Edgar Stillman Kelley is recognized as the quintessential American composer of the early 20th century. Widely regarded also as a pianist, conductor, scholar, teacher, lecturer and author, he produced music that captured the hearts and minds of audiences and music critics. Kelley endeavored to express in his music all that is true and fine in classical music traditions – but with a spirit of adventure and enterprise, as well.
Kelley’s college career was interrupted by ill health. A talented artist and writer, he decided to devote his life to music upon hearing a performance of Mendelssohn’s Midsummer Night’s Dream. At 17, Kelley went to Chicago to study with Clarence Eddy and Napoleon Ledochowski, a disciple of Chopin. Two years later he moved to Stuttgart, Germany, where he studied organ, piano, and composition with Frederich Finck, Wilhelm Krüger, Wilhelm Speidel, and Max Seifriz.
Kelley graduated from the Stuttgart Conservatory in 1880 and performed widely in Europe with world-class orchestras.

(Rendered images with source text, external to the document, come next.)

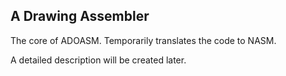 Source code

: ## A Drawing Assembler

The core of ADOASM. Temporarily translates the code to NASM.

A detailed description will be created later.
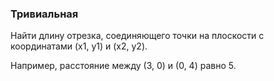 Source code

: ### Тривиальная

Найти длину отрезка, соединяющего точки на плоскости с координатами (x1, y1) и (x2, y2).

Например, расстояние между (3, 0) и (0, 4) равно 5. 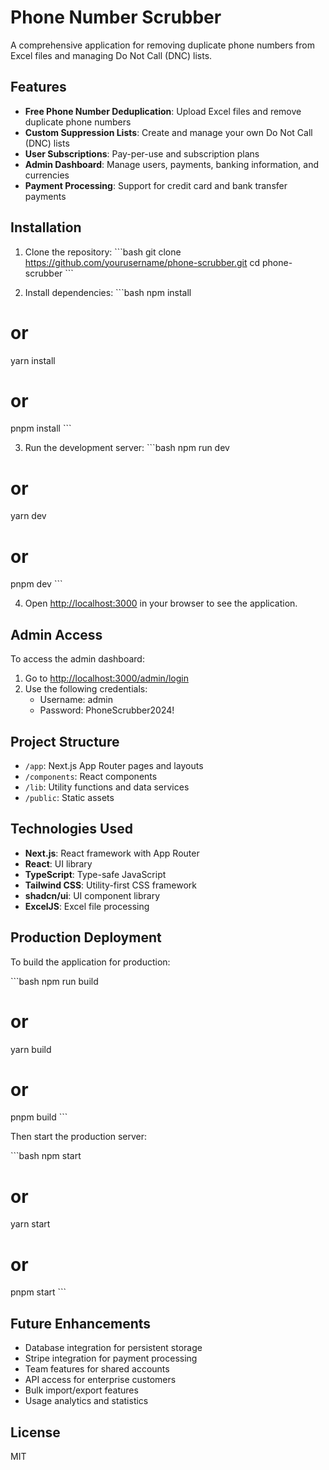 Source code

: # Phone Number Scrubber

A comprehensive application for removing duplicate phone numbers from Excel files and managing Do Not Call (DNC) lists.

## Features

- **Free Phone Number Deduplication**: Upload Excel files and remove duplicate phone numbers
- **Custom Suppression Lists**: Create and manage your own Do Not Call (DNC) lists
- **User Subscriptions**: Pay-per-use and subscription plans
- **Admin Dashboard**: Manage users, payments, banking information, and currencies
- **Payment Processing**: Support for credit card and bank transfer payments

## Installation

1. Clone the repository:
\`\`\`bash
git clone https://github.com/yourusername/phone-scrubber.git
cd phone-scrubber
\`\`\`

2. Install dependencies:
\`\`\`bash
npm install
# or
yarn install
# or
pnpm install
\`\`\`

3. Run the development server:
\`\`\`bash
npm run dev
# or
yarn dev
# or
pnpm dev
\`\`\`

4. Open [http://localhost:3000](http://localhost:3000) in your browser to see the application.

## Admin Access

To access the admin dashboard:

1. Go to [http://localhost:3000/admin/login](http://localhost:3000/admin/login)
2. Use the following credentials:
   - Username: admin
   - Password: PhoneScrubber2024!

## Project Structure

- `/app`: Next.js App Router pages and layouts
- `/components`: React components
- `/lib`: Utility functions and data services
- `/public`: Static assets

## Technologies Used

- **Next.js**: React framework with App Router
- **React**: UI library
- **TypeScript**: Type-safe JavaScript
- **Tailwind CSS**: Utility-first CSS framework
- **shadcn/ui**: UI component library
- **ExcelJS**: Excel file processing

## Production Deployment

To build the application for production:

\`\`\`bash
npm run build
# or
yarn build
# or
pnpm build
\`\`\`

Then start the production server:

\`\`\`bash
npm start
# or
yarn start
# or
pnpm start
\`\`\`

## Future Enhancements

- Database integration for persistent storage
- Stripe integration for payment processing
- Team features for shared accounts
- API access for enterprise customers
- Bulk import/export features
- Usage analytics and statistics

## License

MIT
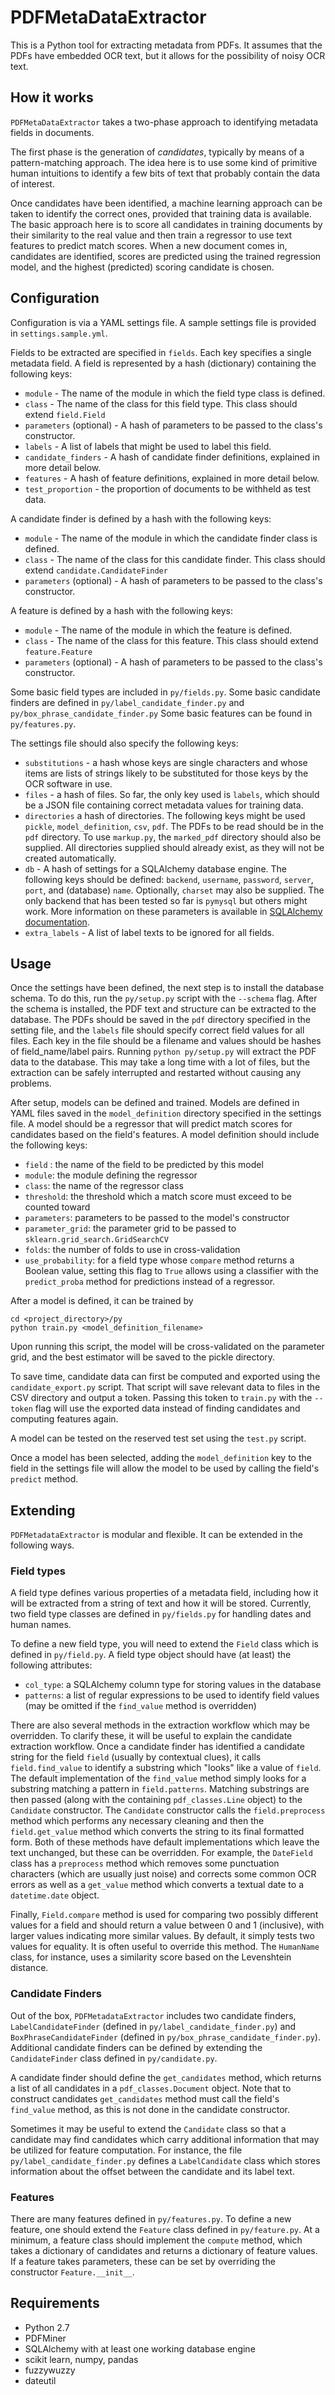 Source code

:# PDFMetaDataExtractor

This is a Python tool for extracting metadata from PDFs.
It assumes that the PDFs have embedded OCR text, but it allows for the possibility of noisy OCR text.

## How it works

`PDFMetaDataExtractor` takes a two-phase approach to identifying metadata fields in documents.

The first phase is the generation of _candidates_, typically by means of a pattern-matching approach.
The idea here is to use some kind of primitive human intuitions to identify a few bits of text that probably contain the data of interest.

Once candidates have been identified, a machine learning approach can be taken to identify the correct ones, provided that training data is available.
The basic approach here is to score all candidates in training documents by their similarity to the real value and then train a regressor to use text features to predict match scores.
When a new document comes in, candidates are identified, scores are predicted using the trained regression model, and the highest (predicted) scoring candidate is chosen.

## Configuration

Configuration is via a YAML settings file. A sample settings file is provided in `settings.sample.yml`.

Fields to be extracted are specified in `fields`. 
Each key specifies a single metadata field.
A field is represented by a hash (dictionary) containing the following keys:

+   `module` - The name of the module in which the field type class is defined.
+   `class` - The name of the class for this field type. This class should extend `field.Field`
+   `parameters` (optional) - A hash of parameters to be passed to the class's constructor. 
+   `labels` - A list of labels that might be used to label this field.
+   `candidate_finders` - A hash of candidate finder definitions, explained in more detail below.
+   `features` - A hash of feature definitions, explained in more detail below.
+   `test_proportion` - the proportion of documents to be withheld as test data.
    
A candidate finder is defined by a hash with the following keys:

-   `module` - The name of the module in which the candidate finder class is defined.
-   `class` - The name of the class for this candidate finder. This class should extend `candidate.CandidateFinder`
-   `parameters` (optional) - A hash of parameters to be passed to the class's constructor. 
  
A feature is defined by a hash with the following keys:

-   `module` - The name of the module in which the feature is defined.
-   `class` - The name of the class for this feature. This class should extend `feature.Feature`
-   `parameters` (optional) - A hash of parameters to be passed to the class's constructor.
     
Some basic field types are included in `py/fields.py`.
Some basic candidate finders are defined in `py/label_candidate_finder.py` and `py/box_phrase_candidate_finder.py`
Some basic features can be found in `py/features.py`.

The settings file should also specify the following keys:

-   `substitutions` - a hash whose keys are single characters and whose items are lists of strings likely to be substituted for those keys by the OCR software in use.
-   `files` - a hash of files. 
        So far, the only key used is `labels`, which should be a JSON file containing correct metadata values for training data.
-   `directories` a hash of directories. The following keys might be used `pickle`, `model_definition`, `csv`, `pdf`.
        The PDFs to be read should be in the `pdf` directory.
        To use `markup.py`, the `marked_pdf` directory should also be supplied.
        All directories supplied should already exist, as they will not be created automatically.
-   `db` - A hash of settings for a SQLAlchemy database engine.
        The following keys should be defined: `backend`, `username`, `password`, `server`, `port`, and (database) `name`.
        Optionally, `charset` may also be supplied.
        The only backend that has been tested so far is `pymysql` but others might work.
        More information on these parameters is available in [SQLAlchemy documentation](http://docs.sqlalchemy.org/en/latest/core/engines.html).
-   `extra_labels` - A list of label texts to be ignored for all fields. 

## Usage

Once the settings have been defined, the next step is to install the database schema.
To do this, run the `py/setup.py` script with the `--schema` flag. 
After the schema is installed, the PDF text and structure can be extracted to the database.
The PDFs should be saved in the `pdf` directory specified in the setting file, and the `labels` file should specify correct field values for all files.
Each key in the file should be a filename and values should be hashes of field_name/label pairs.
Running `python py/setup.py` will extract the PDF data to the database.
This may take a long time with a lot of files, but the extraction can be safely interrupted and restarted without causing any problems.

After setup, models can be defined and trained.
Models are defined in YAML files saved in the `model_definition` directory specified in the settings file.
A model should be a regressor that will predict match scores for candidates based on the field's features.
A model definition should include the following keys:

-   `field` : the name of the field to be predicted by this model
-   `module`: the module defining the regressor
-   `class`: the name of the regressor class
-   `threshold`: the threshold which a match score must exceed to be counted toward
-   `parameters`: parameters to be passed to the model's constructor
-   `parameter_grid`: the parameter grid to be passed to `sklearn.grid_search.GridSearchCV`
-   `folds`: the number of folds to use in cross-validation
-   `use_probability`: for a field type whose `compare` method returns a Boolean value, setting this flag to `True` allows using a classifier with the `predict_proba` method for predictions instead of a regressor. 

After a model is defined, it can be trained by

    cd <project_directory>/py
    python train.py <model_definition_filename>
    
Upon running this script, the model will be cross-validated on the parameter grid, and the best estimator will be saved to the pickle directory.

To save time, candidate data can first be computed and exported using the `candidate_export.py` script.
That script will save relevant data to files in the CSV directory and output a token.
Passing this token to `train.py` with the `--token` flag will use the exported data instead of finding candidates and computing features again.

A model can be tested on the reserved test set using the `test.py` script.

Once a model has been selected, adding the `model_definition` key to the field in the settings file will allow the model to be used by calling the field's `predict` method.


## Extending

`PDFMetadataExtractor` is modular and flexible.
It can be extended in the following ways.
### Field types

A field type defines various properties of a metadata field, including how it will be extracted from a string of text and how it will be stored.
Currently, two field type classes are defined in `py/fields.py` for handling dates and human names.
 
To define a new field type, you will need to extend the `Field` class which is defined in `py/field.py`.
A field type object should have (at least) the following attributes:

- `col_type`: a SQLAlchemy column type for storing values in the database
- `patterns`: a list of regular expressions to be used to identify field values (may be omitted if the `find_value` method is overridden)

There are also several methods in the extraction workflow which may be overridden.
To clarify these, it will be useful to explain the candidate extraction workflow.
Once a candidate finder has identified a candidate string for the field `field` (usually by contextual clues), it calls `field.find_value` to identify a substring which "looks" like a value of `field`.
The default implementation of the `find_value` method simply looks for a substring matching a pattern in `field.patterns`.
Matching substrings are then passed (along with the containing `pdf_classes.Line` object) to the `Candidate` constructor.
The `Candidate` constructor calls the `field.preprocess` method which performs any necessary cleaning and then the `field.get_value` method which converts the string to its final formatted form.
Both of these methods have default implementations which leave the text unchanged, but these can be overridden.
For example, the `DateField` class has a `preprocess` method which removes some punctuation characters (which are usually just noise) and corrects some common OCR errors as well as a `get_value` method which converts a textual date to a `datetime.date` object.

Finally, `Field.compare` method is used for comparing two possibly different values for a field and should return a value between 0 and 1 (inclusive), with larger values indicating more similar values.
By default, it simply tests two values for equality.
It is often useful to override this method.
The `HumanName` class, for instance, uses a similarity score based on the Levenshtein distance.

### Candidate Finders

Out of the box, `PDFMetadataExtractor` includes two candidate finders, `LabelCandidateFinder` (defined in `py/label_candidate_finder.py`) and `BoxPhraseCandidateFinder` (defined in `py/box_phrase_candidate_finder.py`).
Additional candidate finders can be defined by extending the `CandidateFinder` class defined in `py/candidate.py`.

A candidate finder should define the `get_candidates` method, which returns a list of all candidates in a `pdf_classes.Document` object.
Note that to construct candidates `get_candidates` method must call the field's `find_value` method, as this is not done in the candidate constructor.

Sometimes it may be useful to extend the `Candidate` class so that a candidate may find candidates which carry additional information that may be utilized for feature computation.
For instance, the file `py/label_candidate_finder.py` defines a `LabelCandidate` class which stores information about the offset between the candidate and its label text.

### Features

There are many features defined in `py/features.py`. To define a new feature, one should extend the `Feature` class defined in `py/feature.py`.
At a minimum, a feature class should implement the `compute` method, which takes a dictionary of candidates and returns a dictionary of feature values.
If a feature takes parameters, these can be set by overriding the constructor `Feature.__init__`.
 
## Requirements

- Python 2.7
- PDFMiner
- SQLAlchemy with at least one working database engine
- scikit learn, numpy, pandas
- fuzzywuzzy
- dateutil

Returning to the U.S., he settled in San Francisco, went to work as a church organist, and wrote music reviews for the Examiner. National acclaim as a composer came with the orchestral score for a production of Macbeth. Kelley’s love of Asian culture is evident in the brilliant Aladdin Suite. Both these pieces are still widely performed before American and European audiences.
Drawn to New York by his love of theater in 1886, Kelley renewed his friendship with young Jessie Gregg when she moved to Boston to study piano and voice. They were married on Jessie’s 26th birthday, July 23, 1891, and returned to California for four more years of composing, conducting, lecturing and teaching. In 1896, it was back to Broadway, where Edgar conducted an operetta company and taught at the New York College of Music and New York University. In 1902, friends in Prague and Berlin persuaded them to come to Europe. Thus began an eight-year sojourn in Berlin, where Kelley was hailed as America’s preeminent composer. Together the Kelleys lectured, taught, conducted and performed – greatly furthering the reputation of American music abroad. But increasingly Edgar longed to spend more time on his composition, and – with a little help from Western College for Women in bucolic Oxford, Ohio – Jessie found a way for him to do just that.
Edgar Stillman Kelley was beloved by the students and faculty at Western College and produced many of his best works here. The Kelleys lived busy lives in Oxford, dividing their time between Western and the Cincinnati Conservatory of Music, where “Dr. Kelley” taught composition and “Mrs. Kelley” lectured. After retirement in 1934, the couple continued to travel – conducting and performing Kelley’s music for the world – but returning for a few months each year to the little studio cottage that had been built for them on the Western campus. Edgar Stillman Kelley died on November 12, 1944.